S'agissant du 8 décembre 2015, la société appelante fait grief aux premiers juges d'avoir fait application de l'article 7 de la loi n° 800 du 18 février 1966, inapplicable au cas d'espèce, car il régit les salariés occupés les jours chômés. Or, m. M. ne travaillait pas le 8 décembre 2015 car elle était dispensée de préavis. Dès lors, le 8 décembre 2015 a été chômé et payé à celle-ci.

La société appelante soutient également que l'intégralité de l'indemnité de licenciement a été payée à m. M.

Elle souligne, sur ce point, que le salaire de référence pour le calcul de cette indemnité est le salaire versé le mois précédant le licenciement, que la prime de 13ème mois n'a pas été versée ce mois-là et qu'en conséquence, elle ne doit pas rentrer dans le calcul de l'indemnité de licenciement.

La société appelante conclut enfin à l'infirmation du jugement sur le caractère abusif du licenciement.

Elle rappelle que la salariée n'était pas fondée à bénéficier du plan social car son poste a été maintenu lors de la restructuration de l'entreprise et que son départ volontaire n'aurait permis de sauvegarder aucun emploi dans l'entreprise en l'absence de compétences équivalentes dans l'usine.

Elle souligne que de ce chef, les premiers juges ont, à juste titre, écarté le caractère abusif du licenciement.

Elle déplore, cependant, que le Tribunal du travail ait à raison de la dispense de préavis et de la prétendue irrégularité du montant de l'indemnité de licenciement, retenu le caractère abusif du licenciement, alors même que de tels moyens n'étaient pas soulevés par la salariée.

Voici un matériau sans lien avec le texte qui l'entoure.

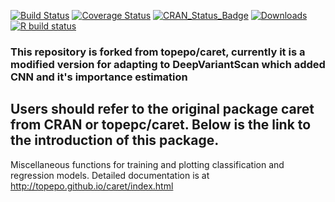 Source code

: [![Build Status](https://travis-ci.org/topepo/caret.svg?topepo=master)](https://travis-ci.org/topepo/caret)
[![Coverage Status](https://coveralls.io/repos/topepo/caret/badge.svg?branch=master)](https://coveralls.io/r/topepo/caret?branch=master)
[![CRAN_Status_Badge](http://www.r-pkg.org/badges/version/caret)](http://cran.r-project.org/web/packages/caret)
[![Downloads](http://cranlogs.r-pkg.org/badges/caret)](http://cran.rstudio.com/package=caret)
[![R build status](https://github.com/topepo/caret/workflows/R-CMD-check/badge.svg)](https://github.com/topepo/caret/actions)
  
### This repository is forked from topepo/caret, currently it is a modified version for adapting to DeepVariantScan which added CNN and it's importance estimation

## Users should refer to the original package caret from CRAN or topepc/caret. Below is the link to the introduction of this package.
Miscellaneous functions for training and plotting classification and regression models.  Detailed documentation is at http://topepo.github.io/caret/index.html


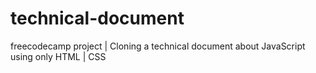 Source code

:# technical-document
freecodecamp project | Cloning a technical document about JavaScript using only HTML | CSS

Elle rappelle que l'article 11 de la loi n° 729 du 16 mars 1963 prévoit la possibilité de ne pas appliquer le délai de préavis, sans qu'aucune condition ou justification ne soit exigée.

Elle considère que le fait d'estimer que l'usage de cette dispense est fautif revient à ajouter une obligation à un texte qui n'en prévoit pas.

Elle relève que la salariée n'a jamais fait état d'un quelconque préjudice ou grief en lien avec sa dispense de préavis.

S'agissant du paiement de l'indemnité de licenciement, elle estime s'être conformée à l'article 2 de la loi n° 845.

Elle en conclut que le licenciement de m. M. a valablement été mis en œuvre et ne présente aucun caractère abusif.

Elle considère, en toute hypothèse, que les dommages et intérêts pour préjudice moral auquel elle a été condamnée, à hauteur de 25.000 euros, ne sont pas justifiés.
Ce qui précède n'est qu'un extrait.